Id. at-, 132 S.Ct. at 2465-66.

. See e.g., Gonzalez v. State, 101 So.3d 886 (Fla.Dist.Ct.App.2012); Geter v. State, No. 3D12-1736, 115 So.3d 375, 2012 WL 4448860 (Fla.Dist.Ct.App. Sept. 27, 2012); People v. Davis, No. 1-11-2577, 2012 WL 6863262 (Ill.App.Ct. Dec. 28, 2012) (order); People v. Williams, 367 Ill.Dec. 503, 982 N.E.2d 181 (Ill.App.Ct.2012); People v. Morfin, 367 Ill.Dec. 282, 981 N.E.2d 1010 (Ill.App.Ct.2012); People v. Carp, 298 Mich.App. 472, 828 N.W.2d 685 (2012).

. See, e.g., In re Moss, 703 F.3d 1301, 1303 (11th Cir.2013) (Graham v. Florida); Hooks v. Workman, 689 F.3d 1148, 1183 n. 18 (10th Cir.2012) (Atkins); Black v. Bell, 664 F.3d 81, 92 (6th Cir.2011) (Atkins); In re Sparks, 657 F.3d 258, 262 (5th Cir.2011) (Atkins, Roper, and Graham v. Florida); Allen v. Buss, 558 F.3d 657, 661 (7th Cir.2009) (Atkins); Pizzuto v. Arave, 432 F.3d 1028, 1029 (9th Cir.2005) (Atkins); Davis v. Norris, 423 F.3d 868, 879 (8th Cir.2005) (Atkins); In re Holladay, 331 F.3d 1169, 1172-73 (11th Cir.2003) (Atkins).

. The sentiment in this quote has also been expressed, famously, by Yogi Berra, who said, "It’s tough to make predictions, especially about the future,” as well as Casey Stengel, whose phrasing was, "Never make predictions, especially about the future.”

. In his concurrence, Justice G. Barry Anderson concludes that the issues in this case are better left for another day.
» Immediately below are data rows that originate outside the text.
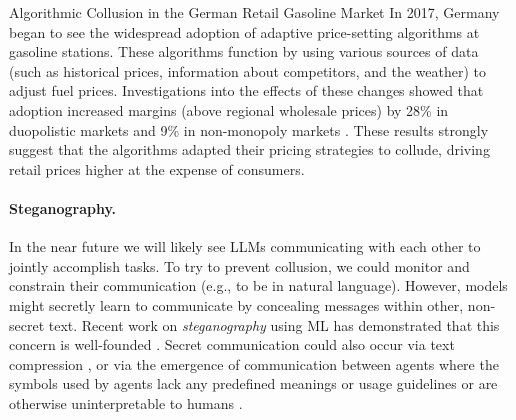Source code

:\begin{case-study}[label=cs:ai_collusion]{Algorithmic Collusion in the German Retail Gasoline Market}
    In 2017, Germany began to see the widespread adoption of adaptive price-setting algorithms at gasoline stations. These algorithms function by using various sources of data (such as historical prices, information about competitors, and the weather) to adjust fuel prices.
    Investigations into the effects of these changes showed that adoption increased margins (above regional wholesale prices) by 28\% in duopolistic markets and 9\% in non-monopoly markets \citep{Assad2020German}.
    These results strongly suggest that the algorithms adapted their pricing strategies to collude, driving retail prices higher at the expense of consumers.
\end{case-study}

\paragraph{Steganography.}
In the near future we will likely see LLMs communicating with each other to jointly accomplish tasks.
To try to prevent collusion, we could monitor and constrain their communication (e.g., to be in natural language). 
However, models might secretly learn to communicate by concealing messages within other, non-secret text.
Recent work on \textit{steganography} using ML has demonstrated that this concern is well-founded \citep[see also ]{Hu2018,Yang2019,SchroederdeWitt2023,Roger2023,Mathew2024}. 
Secret communication could also occur via text compression \citep{OpenAI2023c}, or via the emergence of communication between agents where the symbols used by agents lack any predefined meanings or usage guidelines or are otherwise uninterpretable to humans \citep{Lazaridou2020,Foerster2016,Sukhbaatar2016}.

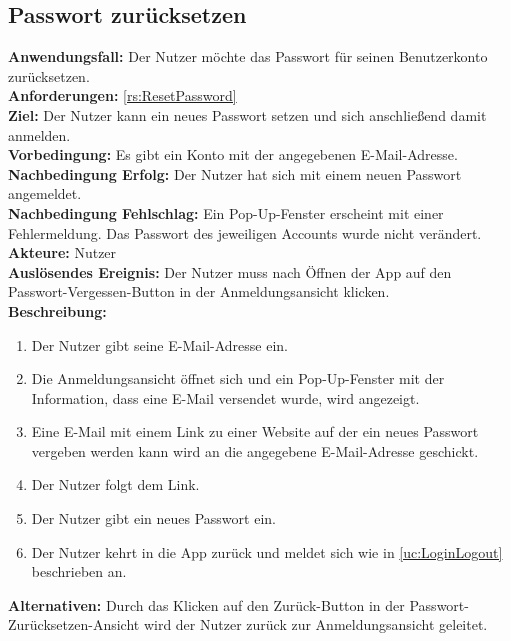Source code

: \documentclass[parskip=full]{scrartcl}
\begin{document}
\subsection{Passwort zurücksetzen}
\label{uc:ResetPassword}
\textbf{Anwendungsfall:} Der Nutzer möchte das Passwort für seinen Benutzerkonto zurücksetzen.\\
\textbf{Anforderungen:} \ref{rs:ResetPassword}\\
\textbf{Ziel:} Der Nutzer kann ein neues Passwort setzen und sich anschließend damit anmelden.\\
\textbf{Vorbedingung:} Es gibt ein Konto mit der angegebenen E-Mail-Adresse.\\
\textbf{Nachbedingung Erfolg:} Der Nutzer hat sich mit einem neuen Passwort angemeldet.\\
\textbf{Nachbedingung Fehlschlag:} Ein Pop-Up-Fenster erscheint mit einer Fehlermeldung. Das Passwort des jeweiligen Accounts wurde nicht verändert.\\
\textbf{Akteure:} Nutzer\\
\textbf{Auslösendes Ereignis:} Der Nutzer muss nach Öffnen der App auf den Passwort-Vergessen-Button in der Anmeldungsansicht klicken.\\
\textbf{Beschreibung:}
\begin{enumerate}
    \item Der Nutzer gibt seine E-Mail-Adresse ein.
    \item Die Anmeldungsansicht öffnet sich und ein Pop-Up-Fenster mit der Information, dass eine E-Mail versendet wurde, wird angezeigt.
    \item Eine E-Mail mit einem Link zu einer Website auf der ein neues Passwort vergeben werden kann wird an die angegebene E-Mail-Adresse geschickt.
    \item Der Nutzer folgt dem Link.
    \item Der Nutzer gibt ein neues Passwort ein.
    \item Der Nutzer kehrt in die App zurück und meldet sich wie in \ref{uc:LoginLogout} beschrieben an.
\end{enumerate}
\textbf{Alternativen:} Durch das Klicken auf den Zurück-Button in der Passwort-Zurücksetzen-Ansicht wird der Nutzer zurück zur Anmeldungsansicht geleitet.
\newpage
\end{document}

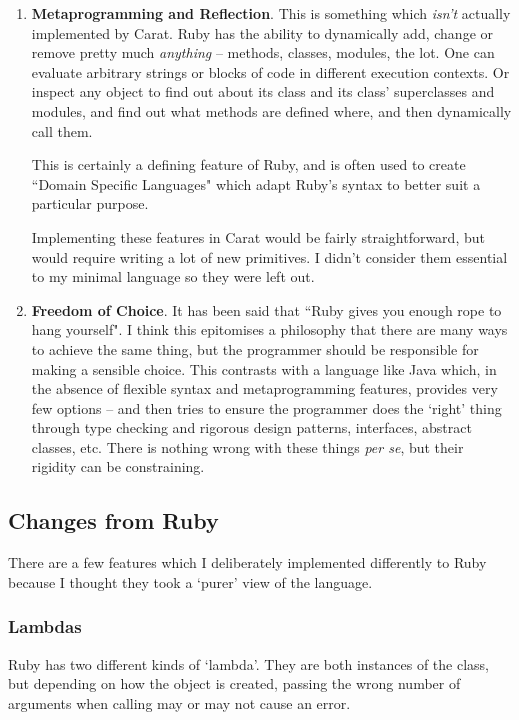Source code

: \begin{enumerate}
  \item \textbf{Metaprogramming and Reflection}. This is something which \emph{isn't} actually implemented by Carat. Ruby has the ability to dynamically add, change or remove pretty much \emph{anything} -- methods, classes, modules, the lot. One can evaluate arbitrary strings or blocks of code in different execution contexts. Or inspect any object to find out about its class and its class' superclasses and modules, and find out what methods are defined where, and then dynamically call them.
  
  This is certainly a defining feature of Ruby, and is often used to create ``Domain Specific Languages" which adapt Ruby's syntax to better suit a particular purpose.
  
  Implementing these features in Carat would be fairly straightforward, but would require writing a lot of new primitives. I didn't consider them essential to my minimal language so they were left out.
  
  \item \textbf{Freedom of Choice}. It has been said that ``Ruby gives you enough rope to hang yourself". I think this epitomises a philosophy that there are many ways to achieve the same thing, but the programmer should be responsible for making a sensible choice. This contrasts with a language like Java which, in the absence of flexible syntax and metaprogramming features, provides very few options -- and then tries to ensure the programmer does the `right' thing through type checking and rigorous design patterns, interfaces, abstract classes, etc. There is nothing wrong with these things \emph{per se}, but their rigidity can be constraining.
\end{enumerate}

\subsection{Changes from Ruby}
\label{sec:ruby_comparison}

There are a few features which I deliberately implemented differently to Ruby because I thought they took a `purer' view of the language.

\subsubsection{Lambdas}

Ruby has two different kinds of `lambda'. They are both instances of the  class, but depending on how the object is created, passing the wrong number of arguments when calling may or may not cause an error.

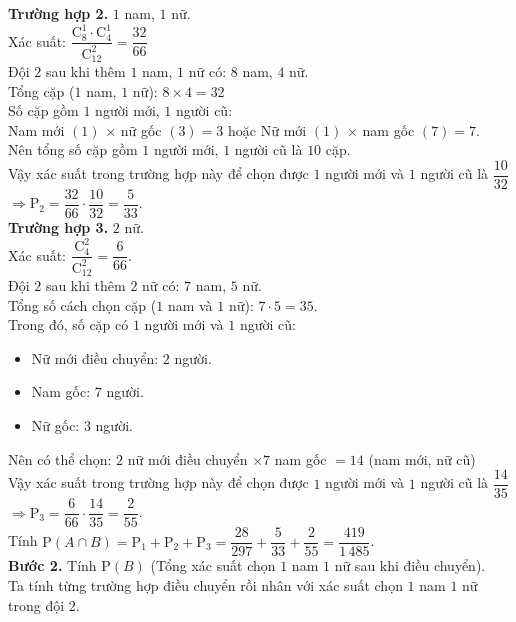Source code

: \begin{bt}
{		\textbf{Trường hợp 2.} $1$ nam,  $1$ nữ.\\
		 Xác suất: $\dfrac{\mathrm{C}_8^1\cdot \mathrm{C}_4^1}{\mathrm{C}_{12}^2}=\dfrac{32}{66}$ \\
		Đội $2$ sau khi thêm $1$  nam, $1$ nữ có: $8$ nam, $4$ nữ.\\
		 Tổng cặp ($1$ nam, $1$ nữ): $8\times 4=32$ \\
		Số cặp gồm $1$ người mới, $1$ người  cũ: \\
		Nam mới $(1)$ × nữ gốc $(3) = 3$ hoặc Nữ mới $(1)$ × nam gốc $(7) =  7$.\\
		Nên tổng số cặp gồm $1$ người mới, $1$ người cũ là $10$ cặp.\\ 
		Vậy xác suất trong trường hợp này để chọn được $1$ người mới và $1$ người cũ là $\dfrac{10}{32}$  \\
		$\Rightarrow \mathrm{P}_{2}=\dfrac{32}{66}\cdot\dfrac{10}{32}=\dfrac{5}{33}$.\\ 
		\textbf{Trường  hợp 3.} $2$ nữ.\\
		Xác suất: $\dfrac{\mathrm{C}_4^2}{\mathrm{C}_{12}^2}=\dfrac{6}{66}$.\\ 
		Đội $2$ sau khi thêm $2$ nữ có:  $7$ nam, $5$ nữ.\\
		Tổng số cách chọn cặp ($1$ nam và $1$ nữ): $7\cdot  5=35$.\\
		Trong đó, số  cặp có $1$ người mới và $1$ người cũ:
		\begin{itemize}
			\item Nữ mới điều chuyển: $2$  người.
			\item Nam gốc:  $7$ người.
			\item Nữ gốc:  $3$ người.
		\end{itemize}
		Nên có thể chọn: $2$ nữ mới điều chuyển $\times  7$ nam gốc $=14$ (nam mới, nữ cũ)\\
		Vậy  xác suất trong trường hợp này để chọn được $1$ người mới và $1$ người cũ là $\dfrac{14}{35}$\\
		$\Rightarrow \mathrm{P}_3=\dfrac{6}{66}\cdot\dfrac{14}{35}=\dfrac{2}{55}$.\\ 
		Tính $\mathrm{P}(A\cap B)  =\mathrm{P}_1+\mathrm{P}_2+\mathrm{P}_3=\dfrac{28}{297}+\dfrac{5}{33}+\dfrac{2}{55}=\dfrac{419}{1\,485}$.\\
		\textbf{Bước 2.} Tính $\mathrm{P}(B)$ (Tổng  xác suất chọn $1$ nam $1$ nữ sau khi điều chuyển).\\
		Ta tính từng trường  hợp điều chuyển rồi nhân với xác suất chọn $1$ nam $1$ nữ trong đội $2$.\\
}
\end{bt}
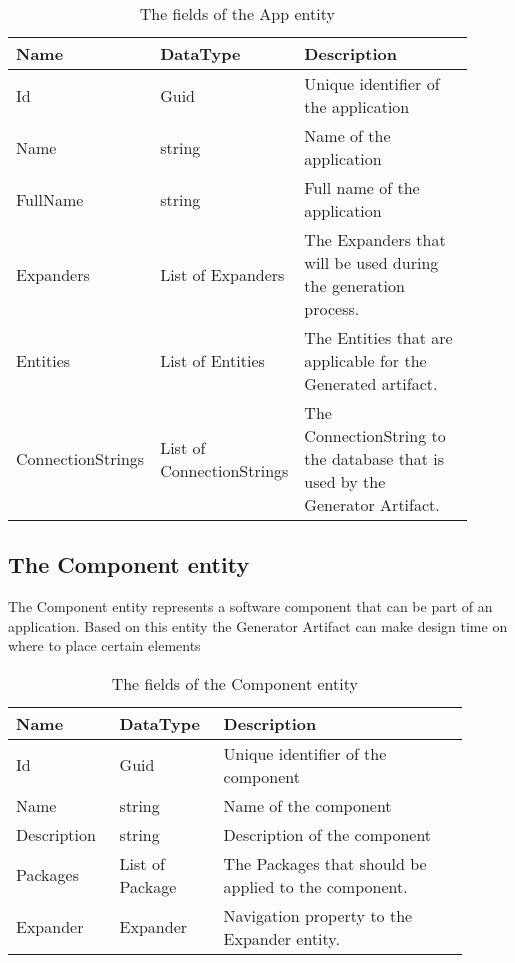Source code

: \begin{table}[H]
    \small
    \begin{tabular}{ p{0.21\linewidth} p{0.21\linewidth} p{0.49\linewidth} }
        \hline
        \textbf{Name} & \textbf{DataType} & \textbf{Description} \\
        \hline
        Id & Guid & Unique identifier of the application \\
        Name & string & Name of the application \\
        FullName & string & Full name of the application \\
        Expanders & List of Expanders & The Expanders that will be used during the
        generation process. \\
        Entities & List of Entities & The Entities that are applicable for the Generated artifact. \\
        ConnectionStrings & List of ConnectionStrings & The ConnectionString to the
        database that is used by the Generator Artifact. \\
        \hline
    \end{tabular}
    \caption{The fields of the App entity}
    \label{table:app_entity}
\end{table}

\subsection{The Component entity}

The Component entity represents a software component that can be part of an application.
Based on this entity the Generator Artifact can make design time on where to place certain
elements  

\begin{table}[H]
\small
\begin{tabular}{ p{0.20\linewidth} p{0.20\linewidth} p{0.50\linewidth} }
\hline
\textbf{Name} & \textbf{DataType} & \textbf{Description} \\
\hline
Id & Guid & Unique identifier of the component \\
Name & string & Name of the component \\
Description & string & Description of the component \\
Packages & List of Package & The Packages that should be applied to the component. \\
Expander & Expander & Navigation property to the Expander entity. \\
\hline
\end{tabular}
\caption{The fields of the Component entity}
\label{table:component_entity}
\end{table}

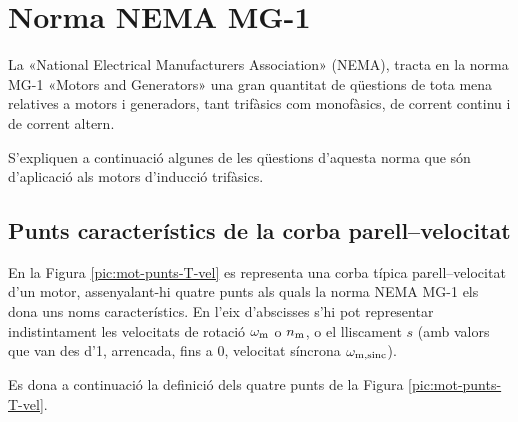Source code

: \section{Norma NEMA MG-1}

La «National Electrical Manufacturers Association» (NEMA),
tracta en la norma  MG-1 «Motors and Generators» una gran quantitat de qüestions de tota mena relatives a motors i generadors, tant trifàsics com monofàsics, de corrent continu i de corrent altern.

S'expliquen a continuació algunes de les qüestions d'aquesta norma que són d'aplicació als motors d'inducció trifàsics.

\subsection{Punts característics de la corba parell--velocitat}

En la Figura \vref{pic:mot-punts-T-vel} es representa una corba típica parell--velocitat d'un motor, assenyalant-hi quatre punts als quals la norma NEMA MG-1 els dona uns noms característics. En l'eix d'abscisses s'hi pot representar indistintament les velocitats de rotació $\omega_\mathrm{m}$ o $n_\mathrm{m}$, o  el lliscament $s$ (amb valors que van des d'1, arrencada, fins a 0, velocitat síncrona $\omega_\mathrm{m,sinc}$).
\begin{center}
    
    \label{pic:mot-punts-T-vel}
\end{center}

Es dona a continuació la definició dels quatre punts de la Figura  \vref{pic:mot-punts-T-vel}.

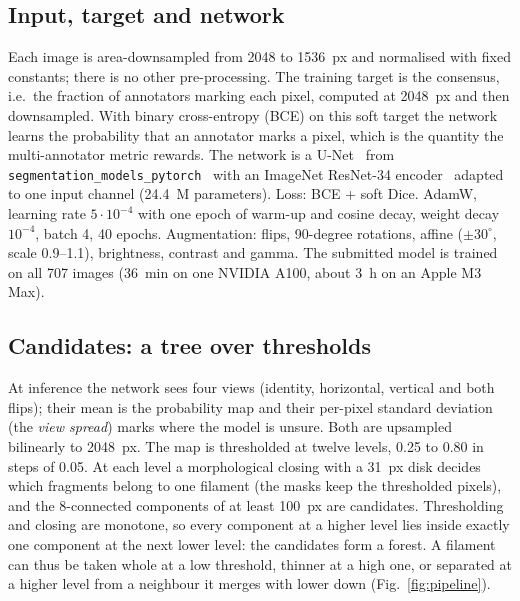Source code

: \documentclass[sigconf]{acmart}
\begin{document}
\subsection{Input, target and network}
Each image is area-downsampled from 2048 to 1536~px and normalised with fixed constants; there is no other pre-processing. The training target is the consensus, i.e.\ the fraction of annotators marking each pixel, computed at 2048~px and then downsampled. With binary cross-entropy (BCE) on this soft target the network learns the probability that an annotator marks a pixel, which is the quantity the multi-annotator metric rewards. The network is a U-Net~\cite{unet} from \texttt{segmentation\_models\_pytorch}~\cite{smp} with an ImageNet ResNet-34 encoder~\cite{resnet} adapted to one input channel (24.4~M parameters). Loss: BCE + soft Dice. AdamW, learning rate $5\cdot10^{-4}$ with one epoch of warm-up and cosine decay, weight decay $10^{-4}$, batch 4, 40 epochs. Augmentation: flips, 90-degree rotations, affine ($\pm30^\circ$, scale 0.9--1.1), brightness, contrast and gamma. The submitted model is trained on all 707 images (36~min on one NVIDIA A100, about 3~h on an Apple M3 Max).

\subsection{Candidates: a tree over thresholds}
At inference the network sees four views (identity, horizontal, vertical and both flips); their mean is the probability map and their per-pixel standard deviation (the \emph{view spread}) marks where the model is unsure. Both are upsampled bilinearly to 2048~px. The map is thresholded at twelve levels, 0.25 to 0.80 in steps of 0.05. At each level a morphological closing with a 31~px disk decides which fragments belong to one filament (the masks keep the thresholded pixels), and the 8-connected components of at least 100~px are candidates. Thresholding and closing are monotone, so every component at a higher level lies inside exactly one component at the next lower level: the candidates form a forest. A filament can thus be taken whole at a low threshold, thinner at a high one, or separated at a higher level from a neighbour it merges with lower down (Fig.~\ref{fig:pipeline}).
\end{document}
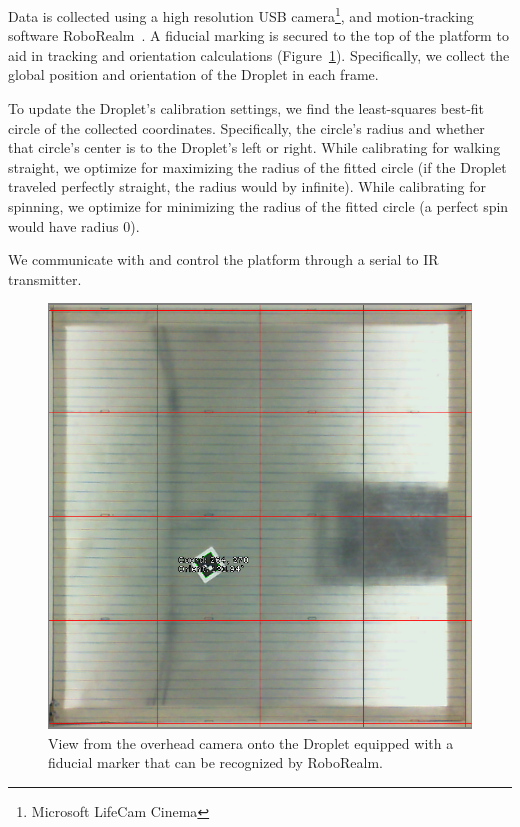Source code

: \documentclass[letterpaper, 10pt, conference]{ieeeconf}
\begin{document}
Data is collected using a high resolution USB camera\footnote{Microsoft LifeCam Cinema}, and motion-tracking software RoboRealm~\cite{RoboRealm}. A fiducial marking is secured to the top of the platform to aid in tracking and orientation calculations (Figure~\ref{fig:expsetup}). Specifically, we collect the global position and orientation of the Droplet in each frame.

To update the Droplet's calibration settings, we find the least-squares best-fit circle of the collected coordinates. Specifically, the circle's radius and whether that circle's center is to the Droplet's left or right. While calibrating for walking straight, we optimize for maximizing the radius of the fitted circle (if the Droplet traveled perfectly straight, the radius would by infinite). While calibrating for spinning, we optimize for minimizing the radius of the fitted circle (a perfect spin would have radius 0).

We communicate with and control the platform through a serial to IR transmitter. 

\begin{figure}[!htb]
\includegraphics[width=\linewidth]{images/cameraView}
\caption{View from the overhead camera onto the Droplet equipped with a fiducial marker that can be recognized by RoboRealm.\label{fig:expsetup}} 
\end{figure}
\end{document}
My colleague's perspective on this issue adds both substance and context to our discussion; and, I understand his desire to keep his powder dry on the ultimate issue — the retroactivity of Miller. The concurrence’s position finds some support in our precedent, even precedent I have authored. See Minn. Twins P’ship v. State ex rel. Hatch, 592 N.W.2d 847, 856 (Minn.1999) ("[T]his court is not the forum in which this tangled web ought to be unsnarled. Professional baseball's exemption from antitrust laws may be an aberration, but we agree with those courts that believe the Supreme Court should retain the exclusive privilege of overruling its own decisions.” (citations omitted) (internal quotation marks omitted)). That said, the concurrence does nothing to dissuade me from my conclusion that the majority’s approach is not the right one to take in this case. The position of the concurrence, as well as the majority, is laden with what I previously noted as an overabundance of caution. Unlike Minnesota Twins, a case where we would have had to depart from longstanding Supreme Court precedent that had stood in place unaltered from 1922 through 1999— this dissent’s position adheres to Supreme Court precedent. There is sufficient Supreme Court precedent to conclude that Miller is substantive and therefore applies retroactively. The overabundance of caution by both the majority and the concurrence about predicting what the Supreme Court may do in the future — an endeavor aptly captured by the quotes from Niels Bohr, Casey Stengel, and Yogi Berra — ignores the issue addressed in the second section of this dissent. More specifically, the Supreme Court has explicitly told us we have the freedom to decide retro-activity under our own criminal law.